5) Validate your assumptions
Almost every great business starts with a hunch that there’s a problem that people will be willing to pay to have fixed.
But so many startups fail when they neglect to validate that hunch before actually spending lots of time and money building their products.
Building on assumptions is a fast path to wasting resources, and great entrepreneurs aren’t afraid to get into the field and talk to their potential customers to see how they’re thinking.
I’d walk into any retail store, any coffee shop, any restaurant, and I would ask the employees: “How do you get your schedule? How do you know when you work?”
And they would say, “well, it’s on a piece of paper in the break room.”
Just by asking people in the environments where you think your product is going to be valuable what they do now to solve the problem that you’re trying to solve is probably the best way to validate your assumptions.

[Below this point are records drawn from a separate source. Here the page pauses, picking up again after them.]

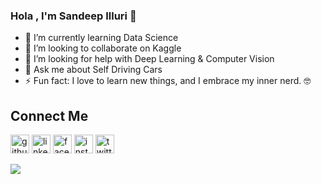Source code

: ### Hola , I'm Sandeep Illuri 👋
- 🌱 I’m currently learning Data Science
- 👯 I’m looking to collaborate on Kaggle
- 🤔 I’m looking for help with Deep Learning & Computer Vision 
- 💬 Ask me about Self Driving Cars
- ⚡ Fun fact: I love to learn new things, and I embrace my inner nerd. 🤓

## Connect Me  
[<img src='https://cdn.jsdelivr.net/npm/simple-icons@3.0.1/icons/github.svg' alt='github' height='30'>](https://github.com/sandeep4055) [<img src='https://cdn.jsdelivr.net/npm/simple-icons@3.0.1/icons/linkedin.svg' alt='linkedin' height='30'>](https://www.linkedin.com/in/sandeep-illuri-aa7b0a160//) [<img src='https://cdn.jsdelivr.net/npm/simple-icons@3.0.1/icons/facebook.svg' alt='facebook' height='30'>](https://www.facebook.com/sandeep.illuri)  [<img src='https://cdn.jsdelivr.net/npm/simple-icons@3.0.1/icons/instagram.svg' alt='instagram' height='30'>](https://www.instagram.com/sandeep_illuri) [<img src='https://cdn.jsdelivr.net/npm/simple-icons@3.0.1/icons/twitter.svg' alt='twitter' height='30'>](https://twitter.com/sandeepilluri)  

<img src="https://github-readme-stats.vercel.app/api?username=sandeep4055&&show_icons=true&title_color=ffffff&icon_color=bb2acf&text_color=daf7dc&bg_color=191919">



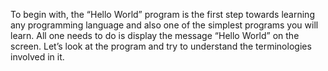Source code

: To begin with, the “Hello World” program is the first step towards learning any programming language and also one of the simplest programs you will learn. All one needs to do is display the message “Hello World” on the screen. Let’s look at the program and try to understand the terminologies involved in it.
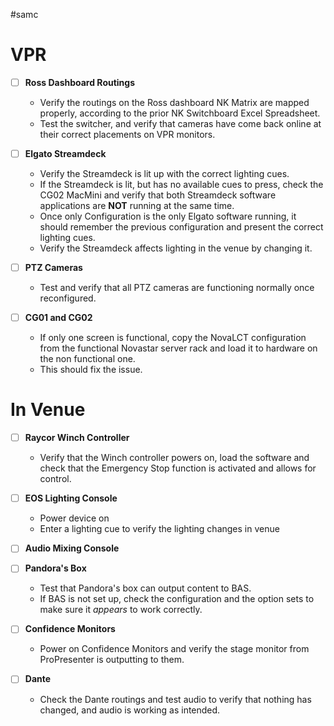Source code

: #samc 
# VPR

- [ ] **Ross Dashboard Routings**

	- Verify the routings on the Ross dashboard NK Matrix are mapped properly, according to the prior NK Switchboard Excel Spreadsheet.
	- Test the switcher, and verify that cameras have come back online at their correct placements on VPR monitors.

- [ ] **Elgato Streamdeck**

	- Verify the Streamdeck is lit up with the correct lighting cues.
	- If the Streamdeck is lit, but has no available cues to press, check the CG02 MacMini and verify that both Streamdeck software applications are **NOT** running at the same time. 
	- Once only Configuration is the only Elgato software running, it should remember the previous configuration and present the correct lighting cues.
	- Verify the Streamdeck affects lighting in the venue by changing it.

- [ ] **PTZ Cameras**

	- Test and verify that all PTZ cameras are functioning normally once reconfigured.

- [ ] **CG01 and CG02**

	- If only one screen is functional, copy the NovaLCT configuration from the functional Novastar server rack and load it to hardware on the non functional one. 
	- This should fix the issue.

# In Venue

- [ ] **Raycor Winch Controller**

	- Verify that the Winch controller powers on, load the software and check that the Emergency Stop function is activated and allows for control.

- [ ] **EOS Lighting Console**

	- Power device on
	- Enter a lighting cue to verify the lighting changes in venue

- [ ] **Audio Mixing Console**

- [ ] **Pandora's Box**

	- Test that Pandora's box can output content to BAS.
	- If BAS is not set up, check the configuration and the option sets to make sure it *appears* to work correctly.

- [ ] **Confidence Monitors**

	- Power on Confidence Monitors and verify the stage monitor from ProPresenter is outputting to them.

- [ ] **Dante**

	- Check the Dante routings and test audio to verify that nothing has changed, and audio is working as intended.



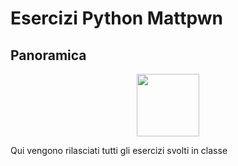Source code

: # Esercizi Python Mattpwn 

## Panoramica

<div align="center">
    <a href="https://www.python.org">
        <img src="https://www.python.org/static/community_logos/python-logo.png"
            width="100">
    </a>
</div>

Qui vengono rilasciati tutti gli esercizi svolti in classe 
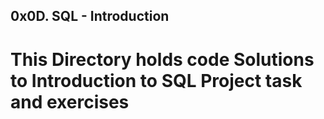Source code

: ## 0x0D. SQL - Introduction
# This Directory holds code Solutions to Introduction to SQL Project task and exercises
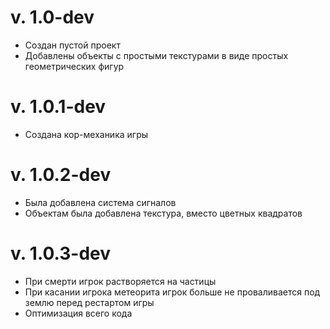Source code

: # v. 1.0-dev
- Создан пустой проект
- Добавлены объекты с простыми текстурами в виде простых геометрических фигур

# v. 1.0.1-dev
- Создана кор-механика игры

# v. 1.0.2-dev
- Была добавлена система сигналов
- Объектам была добавлена текстура, вместо цветных квадратов

# v. 1.0.3-dev
- При смерти игрок растворяется на частицы
- При касании игрока метеорита игрок больше не проваливается под землю перед рестартом игры
- Оптимизация всего кода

6) You have the same amount of time as everyone else
Many of the founders we interviewed are parents.
Some of them started their businesses while working full-time at other jobs.
They’re all busy people, but none of them buy the excuse that they “don’t have enough time” for anything.
If something is important enough, anyone can make time for it.
It’s just bullshit. It’s like, you don’t have time to blog but you have time to watch three hours of TV? You have time to hang out with your friends and get drunk.
Yeah, you might have to make sacrifices in life and you might not have as much fun, but who cares? If you want to do something and you want to get good at it, you have to put in the time and effort.
Often, people don’t have the time because they’re inefficient in their lives. I use tools like [RescueTime](https://www.rescuetime.com/), which tells me where I’m wasting time and how to fine tune everything so that I can focus on the most important tasks.
7) They recognize that success is a process
It’s so easy to look at someone more successful than you, and be intimidated by their results.
“How could I ever get there?”
But, as cliche as it sounds, it’s really important to understand that everyone starts with nothing, and the only way to get to the result you want is to take small steps.
All of us start at 0.
The way that you need to reframe your thinking is to picture real humans.
A lot of people are like, “oh I only have 50 people on my list, I’ll never get to 100,000.” But those 50 people are real human beings that signed up.
Imagine if you had some sort of local meetup and you got 50 people in a room. Most of us would be really happy with that.
Like, “wow, 50 people showed up to hear me talk and hear about my product.”
Then you get to 1,000, and 1,000 people in a room sounds massive to most people, but that’s the reality: these are real humans on your email list.
How to Apply This to Your Business
The more successful people I meet, the more I realize that it’s not any common background or pedigree that unites the ones that I want to emulate most.
It’s the way they approach their business and their life. These common traits have a massive impact on their success, and the more I work to improve myself in these areas, the more success I see, too.
I hope that this post helps you to better focus on what’s important.